╭─ Extracted information
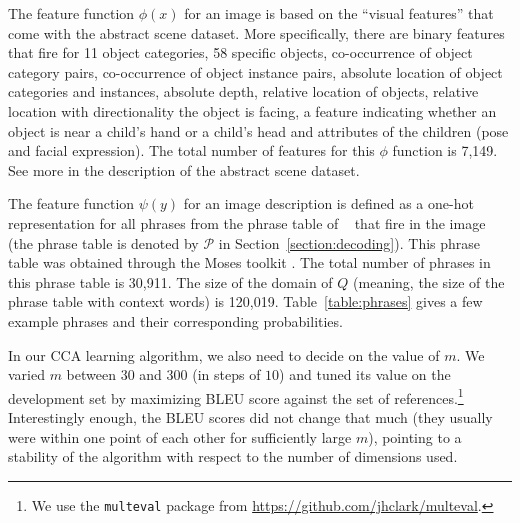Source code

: \documentclass[letterpaper]{article}
\newcommand{\phrasetable}{\mathcal{P}}
\newcommand{\newcite}[1]{\citeauthor{#1}~\shortcite{#1}}
\begin{document}

The feature function $\phi(x)$ for an image is based on the ``visual features'' that come with the abstract scene dataset.
More specifically, there are binary features that fire for 11 object categories, 58 specific objects,
co-occurrence of object category pairs,
co-occurrence of object instance pairs, absolute location of object categories and instances, absolute depth, relative location of objects,
relative location with directionality the object is facing, a feature indicating whether an object is near a child's hand or a child's head and attributes
of the children (pose and facial expression). The total number of features for this $\phi$ function is 7,149. See more in the description of the abstract scene dataset.

The feature function $\psi(y)$ for an image description is defined as a one-hot representation for all phrases from the phrase
table of \newcite{ortiz2015learning} that fire in the image (the phrase table is denoted by $\phrasetable$ in Section~\ref{section:decoding}). This phrase table was obtained through the Moses toolkit \cite{koehn2007moses}.
The total number of phrases in this phrase table is 30,911. The size of the domain of $Q$ (meaning, the size of the phrase table with context words) is 120,019.
Table~\ref{table:phrases} gives a few example phrases and their corresponding probabilities.

In our CCA learning algorithm, we also need to decide on the value of $m$. We varied $m$ between $30$ and $300$ (in steps of $10$) and tuned its value on
the development set by maximizing BLEU score against the set of references.\footnote{We use the {\tt multeval} package from \url{https://github.com/jhclark/multeval}.} Interestingly enough, the BLEU scores did not change that much (they usually were within one point of each other for sufficiently large $m$), pointing to a stability of the algorithm with respect to the number of dimensions used.
\end{document}
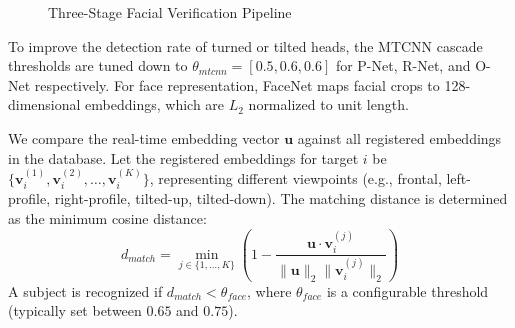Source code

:\documentclass[12pt,a4paper]{article}
\begin{document}
\begin{figure}[h]
    \centering
    \caption{Three-Stage Facial Verification Pipeline}
    \label{fig:face_pipeline}
\end{figure}

To improve the detection rate of turned or tilted heads, the MTCNN cascade thresholds are tuned down to $\theta_{mtcnn} = [0.5, 0.6, 0.6]$ for P-Net, R-Net, and O-Net respectively. For face representation, FaceNet maps facial crops to 128-dimensional embeddings, which are $L_2$ normalized to unit length. 

We compare the real-time embedding vector $\mathbf{u}$ against all registered embeddings in the database. Let the registered embeddings for target $i$ be $\{\mathbf{v}_i^{(1)}, \mathbf{v}_i^{(2)}, \dots, \mathbf{v}_i^{(K)}\}$, representing different viewpoints (e.g., frontal, left-profile, right-profile, tilted-up, tilted-down). The matching distance is determined as the minimum cosine distance:
\begin{equation}
    d_{match} = \min_{j \in \{1,\dots,K\}} \left( 1 - \frac{\mathbf{u} \cdot \mathbf{v}_i^{(j)}}{\|\mathbf{u}\|_2 \|\mathbf{v}_i^{(j)}\|_2} \right)
\end{equation}
A subject is recognized if $d_{match} < \theta_{face}$, where $\theta_{face}$ is a configurable threshold (typically set between $0.65$ and $0.75$).
\end{document}
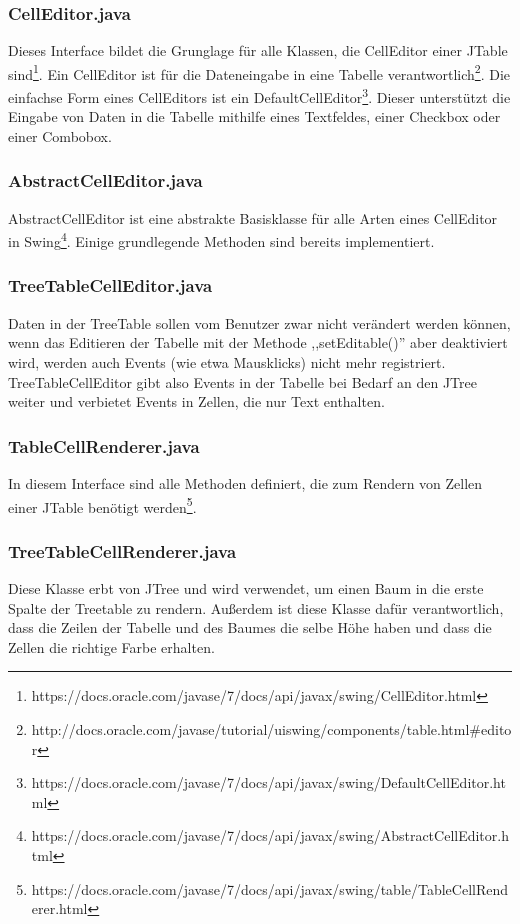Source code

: \subsubsection*{CellEditor.java}
Dieses Interface bildet die Grunglage für alle Klassen, die CellEditor einer JTable sind\footnote{https://docs.oracle.com/javase/7/docs/api/javax/swing/CellEditor.html}.
\newline
Ein CellEditor ist für die Dateneingabe in eine Tabelle verantwortlich\footnote{http://docs.oracle.com/javase/tutorial/uiswing/components/table.html\#editor}. Die einfachse Form eines CellEditors ist ein DefaultCellEditor\footnote{https://docs.oracle.com/javase/7/docs/api/javax/swing/DefaultCellEditor.html}. Dieser unterstützt die Eingabe von Daten in die Tabelle mithilfe eines Textfeldes, einer Checkbox oder einer Combobox.

\subsubsection*{AbstractCellEditor.java}
AbstractCellEditor ist eine abstrakte Basisklasse für alle Arten eines CellEditor in Swing\footnote{https://docs.oracle.com/javase/7/docs/api/javax/swing/AbstractCellEditor.html}. Einige grundlegende Methoden sind bereits implementiert.

\subsubsection*{TreeTableCellEditor.java}
Daten in der TreeTable sollen vom Benutzer zwar nicht verändert werden können, wenn das Editieren der Tabelle mit der Methode ,,setEditable()'' aber deaktiviert wird, werden auch Events (wie etwa Mausklicks) nicht mehr registriert. TreeTableCellEditor gibt also Events in der Tabelle bei Bedarf an den JTree weiter und verbietet Events in Zellen, die nur Text enthalten.

\subsubsection*{TableCellRenderer.java}
In diesem Interface sind alle Methoden definiert, die zum Rendern von Zellen einer JTable benötigt werden\footnote{https://docs.oracle.com/javase/7/docs/api/javax/swing/table/TableCellRenderer.html}.

\subsubsection*{TreeTableCellRenderer.java}
Diese Klasse erbt von JTree und wird verwendet, um einen Baum in die erste Spalte der Treetable zu rendern. Außerdem ist diese Klasse dafür verantwortlich, dass die Zeilen der Tabelle und des Baumes die selbe Höhe haben und dass die Zellen die richtige Farbe erhalten.

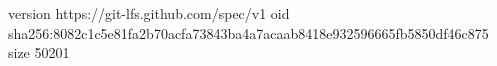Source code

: version https://git-lfs.github.com/spec/v1
oid sha256:8082c1c5e81fa2b70acfa73843ba4a7acaab8418e932596665fb5850df46c875
size 50201
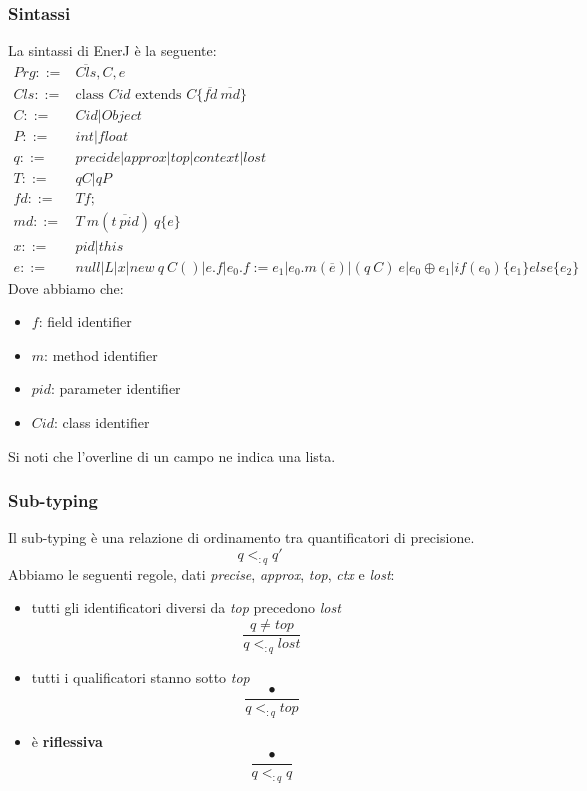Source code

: \subsubsection{Sintassi}
La sintassi di EnerJ è la seguente:
\begin{align*}
	Prg ::= &\overline{Cls}, C, e \\
	Cls ::= &\text{class }Cid\text{ extends }C \{\overline{fd} \: \overline{md}\}\\
	C ::= & Cid \vert Object \\
	P ::= &int \vert float \\
	q ::= &precide \vert approx \vert top \vert context \vert lost \\
	T ::= & q C \vert q P \\
	fd ::= &T f;\\
	md ::= &T \: m(\overline{t \: pid}) \: q \{e\}\\
	x ::= & pid \vert this \\
	e ::= & null \vert L \vert x \vert new \: q \: C()\vert e.f \vert e_0.f:=e_1 \vert e_0.m(\overline{e}) \vert (q \: C) \: e \vert e_0 \oplus e_1 \vert if(e_0)\{e_1\} else \{e_2\}
\end{align*}
Dove abbiamo che:
\begin{itemize}
	\item $f$: field identifier
	\item $m$: method identifier
	\item $pid$: parameter identifier
	\item $Cid$: class identifier
\end{itemize}
\begin{note}
	Si noti che l'overline di un campo ne indica una lista.
\end{note}

\subsubsection{Sub-typing}
Il sub-typing è una relazione di ordinamento tra quantificatori di precisione.
\begin{equation}
	q <_{:q} q'
\end{equation}
Abbiamo le seguenti regole, dati \textit{precise}, \textit{approx}, \textit{top}, \textit{ctx} e \textit{lost}:
\begin{itemize}
	\item tutti gli identificatori diversi da \textit{top} precedono \textit{lost}
	\begin{equation}
		\frac{q \neq top}{q <_{:q} lost}
	\end{equation}
	\item tutti i qualificatori stanno sotto \textit{top}
	\begin{equation}
		\frac{\bullet}{q <_{:q}top}
	\end{equation}
	\item è \textbf{riflessiva}
	\begin{equation}
		\frac{\bullet}{q <_{:q}q}
	\end{equation}
\end{itemize} 
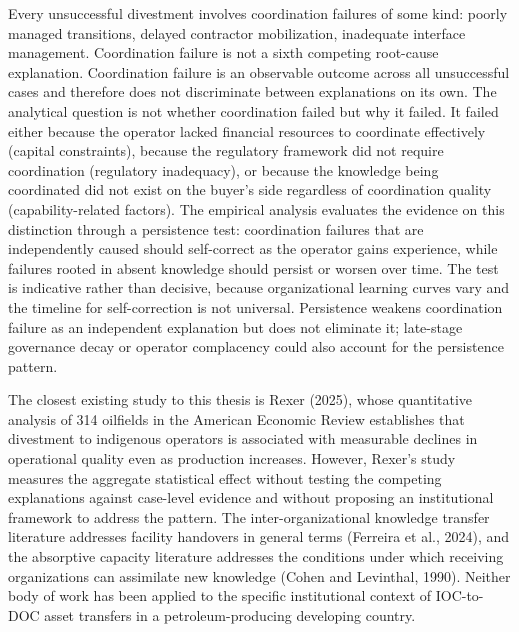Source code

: Every unsuccessful divestment involves coordination failures of some
kind: poorly managed transitions, delayed contractor mobilization,
inadequate interface management. Coordination failure is not a sixth
competing root-cause explanation. Coordination failure is an observable
outcome across all unsuccessful cases and therefore does not
discriminate between explanations on its own. The analytical question is
not whether coordination failed but why it failed. It failed either
because the operator lacked financial resources to coordinate
effectively (capital constraints), because the regulatory framework did
not require coordination (regulatory inadequacy), or because the
knowledge being coordinated did not exist on the buyer's side regardless
of coordination quality (capability-related factors). The empirical
analysis evaluates the evidence on this distinction through a
persistence test: coordination failures that are independently caused
should self-correct as the operator gains experience, while failures
rooted in absent knowledge should persist or worsen over time. The test
is indicative rather than decisive, because organizational learning
curves vary and the timeline for self-correction is not universal.
Persistence weakens coordination failure as an independent explanation
but does not eliminate it; late-stage governance decay or operator
complacency could also account for the persistence pattern.

The closest existing study to this thesis is Rexer (2025), whose
quantitative analysis of 314 oilfields in the American Economic Review
establishes that divestment to indigenous operators is associated with
measurable declines in operational quality even as production increases.
However, Rexer's study measures the aggregate statistical effect without
testing the competing explanations against case-level evidence and
without proposing an institutional framework to address the pattern. The
inter-organizational knowledge transfer literature addresses facility
handovers in general terms (Ferreira et al., 2024), and the absorptive
capacity literature addresses the conditions under which receiving
organizations can assimilate new knowledge (Cohen and Levinthal, 1990).
Neither body of work has been applied to the specific institutional
context of IOC-to-DOC asset transfers in a petroleum-producing
developing country.

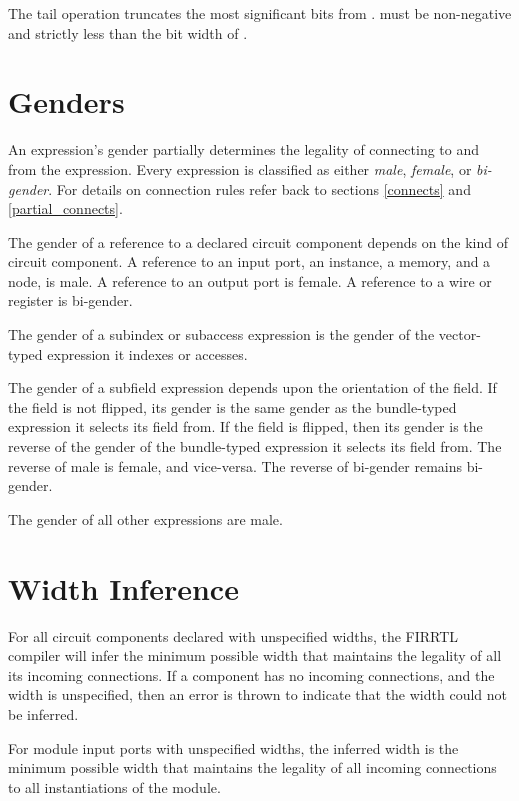 \documentclass[12pt]{article}
\begin{document}
The tail operation truncates the  most significant bits from .  must be non-negative and strictly less than the bit width of .

\section{Genders}\label{genders}

An expression's gender partially determines the legality of connecting to and from the expression. Every expression is classified as either {\em male}, {\em female}, or {\em bi-gender}. For details on connection rules refer back to sections \ref{connects} and \ref{partial_connects}.

The gender of a reference to a declared circuit component depends on the kind of circuit component. A reference to an input port, an instance, a memory, and a node, is male. A reference to an output port is female. A reference to a wire or register is bi-gender.

The gender of a subindex or subaccess expression is the gender of the vector-typed expression it indexes or accesses.

The gender of a subfield expression depends upon the orientation of the field. If the field is not flipped, its gender is the same gender as the bundle-typed expression it selects its field from. If the field is flipped, then its gender is the reverse of the gender of the bundle-typed expression it selects its field from. The reverse of male is female, and vice-versa. The reverse of bi-gender remains bi-gender.

The gender of all other expressions are male.

\section{Width Inference}\label{width_inference}

For all circuit components declared with unspecified widths, the FIRRTL compiler will infer the minimum possible width that maintains the legality of all its incoming connections. If a component has no incoming connections, and the width is unspecified, then an error is thrown to indicate that the width could not be inferred. 

For module input ports with unspecified widths, the inferred width is the minimum possible width that maintains the legality of all incoming connections to all instantiations of the module.
\end{document}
╰─
Brief -> Give the lines from the one containing "The gender of a subindex" through the end of the entries again, exactly as written and with no other lines.

Exercise response ->
The gender of a subindex or subaccess expression is the gender of the vector-typed expression it indexes or accesses.

The gender of a subfield expression depends upon the orientation of the field. If the field is not flipped, its gender is the same gender as the bundle-typed expression it selects its field from. If the field is flipped, then its gender is the reverse of the gender of the bundle-typed expression it selects its field from. The reverse of male is female, and vice-versa. The reverse of bi-gender remains bi-gender.

The gender of all other expressions are male.

\section{Width Inference}\label{width_inference}

For all circuit components declared with unspecified widths, the FIRRTL compiler will infer the minimum possible width that maintains the legality of all its incoming connections. If a component has no incoming connections, and the width is unspecified, then an error is thrown to indicate that the width could not be inferred. 

For module input ports with unspecified widths, the inferred width is the minimum possible width that maintains the legality of all incoming connections to all instantiations of the module.
\end{document}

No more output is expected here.